** Opening Material provided block **

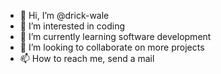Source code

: - 👋 Hi, I’m @drick-wale
- 👀 I’m interested in coding
- 🌱 I’m currently learning software development
- 💞️ I’m looking to collaborate on more projects
- 📫 How to reach me, send a mail

<!---
drick-wale/drick-wale is a ✨ special ✨ repository because its `README.md` (this file) appears on your GitHub profile.
You can click the Preview link to take a look at your changes.
--->
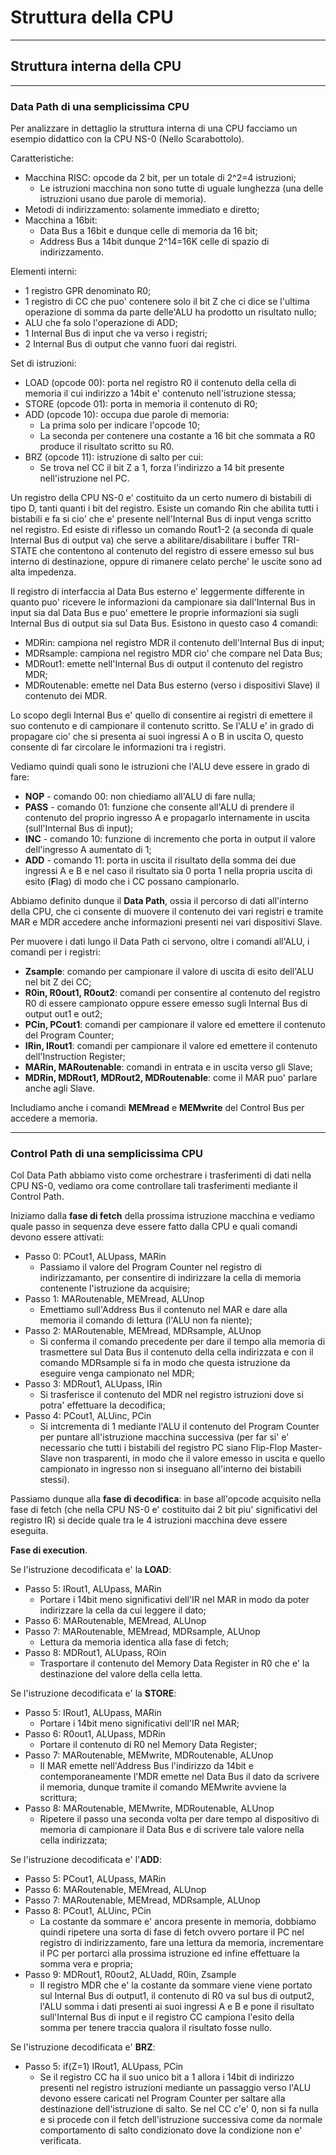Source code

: # Struttura della CPU
___

## Struttura interna della CPU
___

### Data Path di una semplicissima CPU

Per analizzare in dettaglio la struttura interna di una CPU facciamo un esempio didattico con la CPU NS-0 (Nello Scarabottolo).

Caratteristiche:
* Macchina RISC: opcode da 2 bit, per un totale di 2^2=4 istruzioni;
  * Le istruzioni macchina non sono tutte di uguale lunghezza (una delle istruzioni usano due parole di memoria).
* Metodi di indirizzamento: solamente immediato e diretto;
* Macchina a 16bit: 
  * Data Bus a 16bit e dunque celle di memoria da 16 bit;
  * Address Bus a 14bit dunque 2^14=16K celle di spazio di indirizzamento.

Elementi interni:
* 1 registro GPR denominato R0;
* 1 registro di CC che puo' contenere solo il bit Z che ci dice se l'ultima operazione di somma da parte delle'ALU ha prodotto un risultato nullo;
* ALU che fa solo l'operazione di ADD;
* 1 Internal Bus di input che va verso i registri;
* 2 Internal Bus di output che vanno fuori dai registri.

Set di istruzioni:
* LOAD (opcode 00): porta nel registro R0 il contenuto della cella di memoria il cui indirizzo a 14bit e' contenuto nell'istruzione stessa;
* STORE (opcode 01): porta in memoria il contenuto di R0;
* ADD (opcode 10): occupa due parole di memoria:
  * La prima solo per indicare l'opcode 10;
  * La seconda per contenere una costante a 16 bit che sommata a R0 produce il risultato scritto su R0.
* BRZ (opcode 11): istruzione di salto per cui:
  * Se trova nel CC il bit Z a 1, forza l'indirizzo a 14 bit presente nell'istruzione nel PC.

Un registro della CPU NS-0 e' costituito da un certo numero di bistabili di tipo D, tanti quanti i bit del registro. 
Esiste un comando Rin che abilita tutti i bistabili e fa si cio' che e' presente nell'Internal Bus di input venga scritto nel registro. Ed esiste di riflesso un comando Rout1-2 (a seconda di quale Internal Bus di output va) che serve a abilitare/disabilitare i buffer TRI-STATE che contentono al contenuto del registro di essere emesso sul bus interno di destinazione, oppure di rimanere celato perche' le uscite sono ad alta impedenza.

Il registro di interfaccia al Data Bus esterno e' leggermente differente in quanto puo' ricevere le informazioni da campionare sia dall'Internal Bus in input sia dal Data Bus e puo' emettere le proprie informazioni sia sugli Internal Bus di output sia sul Data Bus.
Esistono in questo caso 4 comandi:
* MDRin: campiona nel registro MDR il contenuto dell'Internal Bus di input;
* MDRsample: campiona nel registro MDR cio' che compare nel Data Bus;
* MDRout1: emette nell'Internal Bus di output il contenuto del registro MDR;
* MDRoutenable: emette nel Data Bus esterno (verso i dispositivi Slave) il contenuto dei MDR.

Lo scopo degli Internal Bus e' quello di consentire ai registri di emettere il suo contenuto e di campionare il contenuto scritto.
Se l'ALU e' in grado di propagare cio' che si presenta ai suoi ingressi A o B in uscita O, questo consente di far circolare le informazioni tra i registri.

Vediamo quindi quali sono le istruzioni che l'ALU deve essere in grado di fare:
* **NOP** - comando 00: non chiediamo all'ALU di fare nulla;
* **PASS** - comando 01: funzione che consente all'ALU di prendere il contenuto del proprio ingresso A e propagarlo internamente in uscita (sull'Internal Bus di input);
* **INC** - comando 10: funzione di incremento che porta in output il valore dell'ingresso A aumentato di 1;
* **ADD** - comando 11: porta in uscita il risultato della somma dei due ingressi A e B e nel caso il risultato sia 0 porta 1 nella propria uscita di esito (**F**lag) di modo che i CC possano campionarlo.
  
Abbiamo definito dunque il **Data Path**, ossia il percorso di dati all'interno della CPU, che ci consente di muovere il contenuto dei vari registri e tramite MAR e MDR accedere anche informazioni presenti nei vari dispositivi Slave.

Per muovere i dati lungo il Data Path ci servono, oltre i comandi all'ALU, i comandi per i registri:
* **Zsample**: comando per campionare il valore di uscita di esito dell'ALU nel bit Z dei CC;
* **R0in, R0out1, R0out2**: comandi per consentire al contenuto del registro R0 di essere campionato oppure essere emesso sugli Internal Bus di output out1 e out2;
* **PCin, PCout1**: comandi per campionare il valore ed emettere il contenuto del Program Counter;
* **IRin, IRout1**: comandi per campionare il valore ed emettere il contenuto dell'Instruction Register;
* **MARin, MARoutenable**: comandi in entrata e in uscita verso gli Slave;
* **MDRin, MDRout1, MDRout2, MDRoutenable**: come il MAR puo' parlare anche agli Slave.

Includiamo anche i comandi **MEMread** e **MEMwrite** del Control Bus per accedere a memoria.

___

### Control Path di una semplicissima CPU

Col Data Path abbiamo visto come orchestrare i trasferimenti di dati nella CPU NS-0, vediamo ora come controllare tali trasferimenti mediante il Control Path.

Iniziamo dalla **fase di fetch** della prossima istruzione macchina e vediamo quale passo in sequenza deve essere fatto dalla CPU e quali comandi devono essere attivati:
* Passo 0: PCout1, ALUpass, MARin
  * Passiamo il valore del Program Counter nel registro di indirizzamanto, per consentire di indirizzare la cella di memoria contenente l'istruzione da acquisire;
* Passo 1: MARoutenable, MEMread, ALUnop
  * Emettiamo sull'Address Bus il contenuto nel MAR e dare alla memoria il comando di lettura (l'ALU non fa niente);
* Passo 2: MARoutenable, MEMread, MDRsample, ALUnop
  * Si conferma il comando precedente per dare il tempo alla memoria di trasmettere sul Data Bus il contenuto della cella indirizzata e con il comando MDRsample si fa in modo che questa istruzione da eseguire venga campionato nel MDR;
* Passo 3: MDRout1, ALUpass, IRin
  * Si trasferisce il contenuto del MDR nel registro istruzioni dove si potra' effettuare la decodifica;
* Passo 4: PCout1, ALUinc, PCin
  * Si intcrementa di 1 mediante l'ALU il contenuto del Program Counter per puntare all'istruzione macchina successiva (per far si' e' necessario che tutti i bistabili del registro PC siano Flip-Flop Master-Slave non trasparenti, in modo che il valore emesso in uscita e quello campionato in ingresso non si inseguano all'interno dei bistabili stessi).

Passiamo dunque alla **fase di decodifica**: in base all'opcode acquisito nella fase di fetch (che nella CPU NS-0 e' costituito dai 2 bit piu' significativi del registro IR) si decide quale tra le 4 istruzioni macchina deve essere eseguita.


**Fase di execution**.

Se l'istruzione decodificata e' la **LOAD**:
* Passo 5: IRout1, ALUpass, MARin
  * Portare i 14bit meno significativi dell'IR nel MAR in modo da poter indirizzare la cella da cui leggere il dato;
* Passo 6: MARoutenable, MEMread, ALUnop
* Passo 7: MARoutenable, MEMread, MDRsample, ALUnop
  * Lettura da memoria identica alla fase di fetch;
* Passo 8: MDRout1, ALUpass, ROin
  * Trasportare il contenuto del Memory Data Register in R0 che e' la destinazione del valore della cella letta.

Se l'istruzione decodificata e' la **STORE**:
* Passo 5: IRout1, ALUpass, MARin
  * Portare i 14bit meno significativi dell'IR nel MAR;
* Passo 6: R0out1, ALUpass, MDRin
  * Portare il contenuto di R0 nel Memory Data Register;
* Passo 7: MARoutenable, MEMwrite, MDRoutenable, ALUnop
  * Il MAR emette nell'Address Bus l'indirizzo da 14bit e contemporaneamente l'MDR emette nel Data Bus il dato da scrivere il memoria, dunque tramite il comando MEMwrite avviene la scrittura;
* Passo 8: MARoutenable, MEMwrite, MDRoutenable, ALUnop
  * Ripetere il passo una seconda volta per dare tempo al dispositivo di memoria di campionare il Data Bus e di scrivere tale valore nella cella indirizzata;

Se l'istruzione decodificata e' l'**ADD**:
* Passo 5: PCout1, ALUpass, MARin
* Passo 6: MARoutenable, MEMread, ALUnop
* Passo 7: MARoutenable, MEMread, MDRsample, ALUnop
* Passo 8: PCout1, ALUinc, PCin
  * La costante da sommare e' ancora presente in memoria, dobbiamo quindi ripetere una sorta di fase di fetch ovvero portare il PC nel registro di indirizzamento, fare una lettura da memoria, incrementare il PC per portarci alla prossima istruzione ed infine effettuare la somma vera e propria;
* Passo 9: MDRout1, R0out2, ALUadd, R0in, Zsample
  * Il registro MDR che e' la costante da sommare viene viene portato sul Internal Bus di output1, il contenuto di R0 va sul bus di output2, l'ALU somma i dati presenti ai suoi ingressi A e B e pone il risultato sull'Internal Bus di input e il registro CC campiona l'esito della somma per tenere traccia qualora il risultato fosse nullo.

Se l'istruzione decodificata e' **BRZ**:
* Passo 5: if(Z=1) IRout1, ALUpass, PCin
  * Se il registro CC ha il suo unico bit a 1 allora i 14bit di indirizzo presenti nel registro istruzioni mediante un passaggio verso l'ALU devono essere caricati nel Program Counter per saltare alla destinazione dell'istruzione di salto. Se nel CC c'e' 0, non si fa nulla e si procede con il fetch dell'istruzione successiva come da normale comportamento di salto condizionato dove la condizione non e' verificata.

** Closing Material provided block **

- Task to complete
What you return should be exactly the lines above, starting at the one with "dell'IR nel MAR;" and ending at the one with "8: MARoutenable, MEMwrite, MDRoutenable, ALUnop", and nothing else.

- Problem solution
  * Portare i 14bit meno significativi dell'IR nel MAR;
* Passo 6: R0out1, ALUpass, MDRin
  * Portare il contenuto di R0 nel Memory Data Register;
* Passo 7: MARoutenable, MEMwrite, MDRoutenable, ALUnop
  * Il MAR emette nell'Address Bus l'indirizzo da 14bit e contemporaneamente l'MDR emette nel Data Bus il dato da scrivere il memoria, dunque tramite il comando MEMwrite avviene la scrittura;
* Passo 8: MARoutenable, MEMwrite, MDRoutenable, ALUnop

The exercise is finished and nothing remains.